Sinaloa, a fertile state on the Pacific coast, has long been at the
center of Mexico's drug trade. It has become a hub of violence since
President Felipe Calderon dispatched an army of soldiers and federal
police to take on some of the biggest drug lords.

The alarming level of violence -- shootouts and kidnappings almost
every day -- has sown panic and fear among a normally resilient citizenry.

"To live in Culiacan is a risk," said Javier Valdez, a journalist and
writer who hours before the killings addressed university students
about the dangers of working here. "There is a psychosis -- you
breathe it, live it, smell it, sweat it."

This week, grenades were hurled at the offices of Culiacan's
largest-circulation newspaper, El Debate. Although no one was hurt,
the act was widely seen as a message of intimidation.

The slain police agents (seven have been killed here in seven days)
were part of a unit dedicated to cracking down on the rampant streets
sales of cocaine, marijuana and other narcotics. They were ambushed a
couple of blocks from their headquarters, shortly after they dropped
off a suspect. Two other federal police officers with the agents were
seriously injured.

After the bodies were taken away and investigators from a variety of
agencies (some mistrustful of each other) did their work, a tow truck
operator began the task of hauling away the agents' vehicle, riddled
by scores of high-caliber bullets, its tires flattened.
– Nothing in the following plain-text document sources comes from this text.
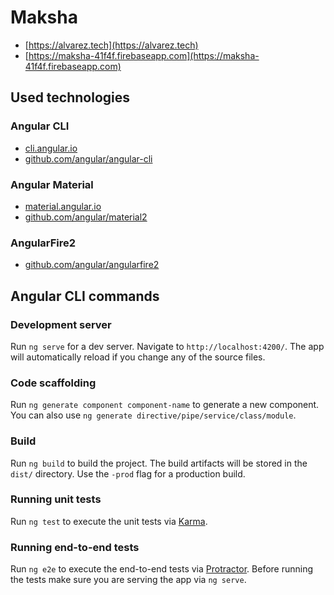 # Maksha

* [https://alvarez.tech](https://alvarez.tech)
* [https://maksha-41f4f.firebaseapp.com](https://maksha-41f4f.firebaseapp.com)

## Used technologies

### Angular CLI

* [cli.angular.io](https://cli.angular.io/)
* [github.com/angular/angular-cli](https://github.com/angular/angular-cli)

### Angular Material

* [material.angular.io](https://material.angular.io/)
* [github.com/angular/material2](https://github.com/angular/material2)

### AngularFire2

* [github.com/angular/angularfire2](https://github.com/angular/angularfire2)

## Angular CLI commands

### Development server

Run `ng serve` for a dev server. Navigate to `http://localhost:4200/`. The app will automatically reload if you change any of the source files.

### Code scaffolding

Run `ng generate component component-name` to generate a new component. You can also use `ng generate directive/pipe/service/class/module`.

### Build

Run `ng build` to build the project. The build artifacts will be stored in the `dist/` directory. Use the `-prod` flag for a production build.

### Running unit tests

Run `ng test` to execute the unit tests via [Karma](https://karma-runner.github.io).

### Running end-to-end tests

Run `ng e2e` to execute the end-to-end tests via [Protractor](http://www.protractortest.org/).
Before running the tests make sure you are serving the app via `ng serve`.
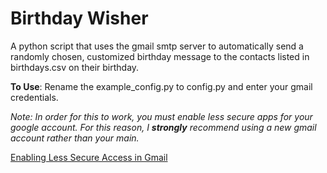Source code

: # Birthday Wisher

A python script that uses the gmail smtp server to automatically send a randomly chosen, customized birthday message to the 
contacts listed in birthdays.csv on their birthday.

**To Use**: Rename the example_config.py to config.py and enter your gmail credentials.

*Note: In order for this to work, you must enable less secure apps for your google account. For this reason, I **strongly** recommend using a new gmail
account rather than your main.*

[Enabling Less Secure Access in Gmail](https://bytexd.com/less-secure-apps-gmail/)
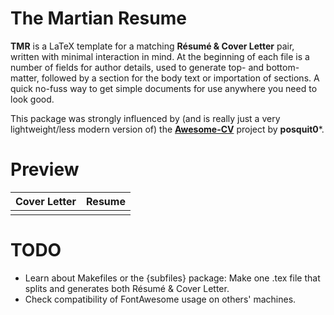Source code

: # The Martian Resume
**TMR** is a LaTeX template for a matching **Résumé & Cover Letter** pair, written with minimal interaction in mind. At the beginning of each file is a number of fields for author details, used to generate top- and bottom-matter, followed by a section for the body text or importation of sections. A quick no-fuss way to get simple documents for use anywhere you need to look good.

This package was strongly influenced by (and is really just a very lightweight/less modern version of) the [**Awesome-CV**](https://github.com/posquit0/Awesome-CV) project by **posquit0***.

# Preview
| Cover Letter | Resume|
|:---:|:---:|
|   |  |

# TODO
- Learn about Makefiles or the {subfiles} package: Make one .tex file that splits and generates both Résumé & Cover Letter.
- Check compatibility of FontAwesome usage on others' machines.
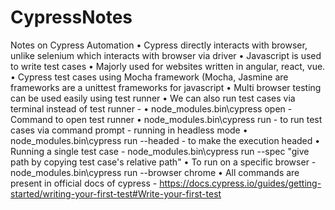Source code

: # CypressNotes
Notes on Cypress Automation
	• Cypress directly interacts with browser, unlike selenium which interacts with browser via driver
	• Javascript is used to write test cases
	• Majorly used for websites written in angular, react, vue.
	• Cypress test cases using Mocha framework (Mocha, Jasmine are frameworks are a unittest frameworks for javascript
	• Multi browser testing can be used easily using test runner
	• We can also run test cases via terminal instead of test runner - 
	• node_modules\.bin\cypress open - Command to open test runner
	• node_modules\.bin\cypress run - to run test cases via command prompt - running in headless mode
	• node_modules\.bin\cypress run --headed - to make the execution headed
	• Running a single test case - node_modules\.bin\cypress run --spec "give path by copying test case's relative path"
	• To run on a specific browser - node_modules\.bin\cypress run --browser chrome
	• All commands are present in official docs of cypress - https://docs.cypress.io/guides/getting-started/writing-your-first-test#Write-your-first-test
	
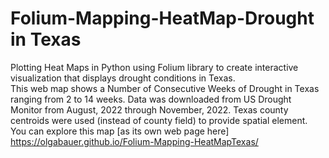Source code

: # Folium-Mapping-HeatMap-Drought in Texas
Plotting Heat Maps in Python using Folium library to create interactive visualization that displays drought conditions in Texas.\
This web map shows a Number of Consecutive Weeks of Drought in Texas ranging from 2 to 14 weeks. Data was downloaded from US Drought Monitor from August, 2022 through November, 2022.
Texas county centroids were used (instead of county field) to provide spatial element.
You can explore this map [as its own web page here] https://olgabauer.github.io/Folium-Mapping-HeatMapTexas/
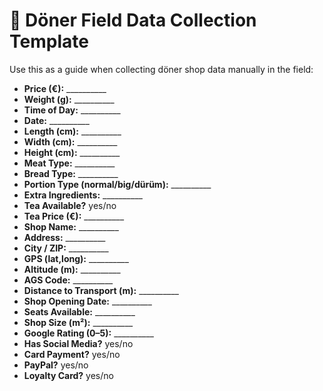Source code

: # 📝 Döner Field Data Collection Template

Use this as a guide when collecting döner shop data manually in the field:

- **Price (€):** __________
- **Weight (g):** __________
- **Time of Day:** __________
- **Date:** __________
- **Length (cm):** __________
- **Width (cm):** __________
- **Height (cm):** __________
- **Meat Type:** __________
- **Bread Type:** __________
- **Portion Type (normal/big/dürüm):** __________
- **Extra Ingredients:** __________
- **Tea Available?** yes/no
- **Tea Price (€):** __________
- **Shop Name:** __________
- **Address:** __________
- **City / ZIP:** __________
- **GPS (lat,long):** __________
- **Altitude (m):** __________
- **AGS Code:** __________
- **Distance to Transport (m):** __________
- **Shop Opening Date:** __________
- **Seats Available:** __________
- **Shop Size (m²):** __________
- **Google Rating (0–5):** __________
- **Has Social Media?** yes/no
- **Card Payment?** yes/no
- **PayPal?** yes/no
- **Loyalty Card?** yes/no
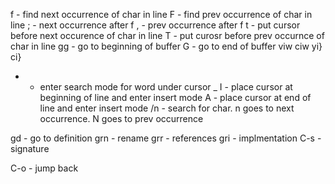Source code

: f - find next occurrence of char in line
F - find prev occurrence of char in line
; - next occurrence after f
, - prev occurrence after f
t - put cursor before next occurence of char in line
T - put curosr before prev occurnce of char in line
gg -  go to beginning of buffer
G - go to end of buffer
viw
ciw
yi}
ci}

* - enter search mode for word under cursor
_
I - place cursor at beginning of line and enter insert mode
A - place cursor at end of line and enter insert mode
/n - search for char. n goes to next occurrence. N goes to prev occurrence


gd - go to definition
grn - rename
grr - references
gri - implmentation
C-s - signature

C-o - jump back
Suddenly, a white Honda Civic sped up, wheels screeching to a stop
after somehow managing to penetrate police cordons. Three women and
two men jumped out. They were relatives of one of the agents.

"Mi hijo! Mi hijo!" screamed one woman. "My son, my
son!"

They cried and flailed their arms; one of the men, a brother perhaps,
beat the hood of his car with his fists. "Oh, no, no, no," he moaned.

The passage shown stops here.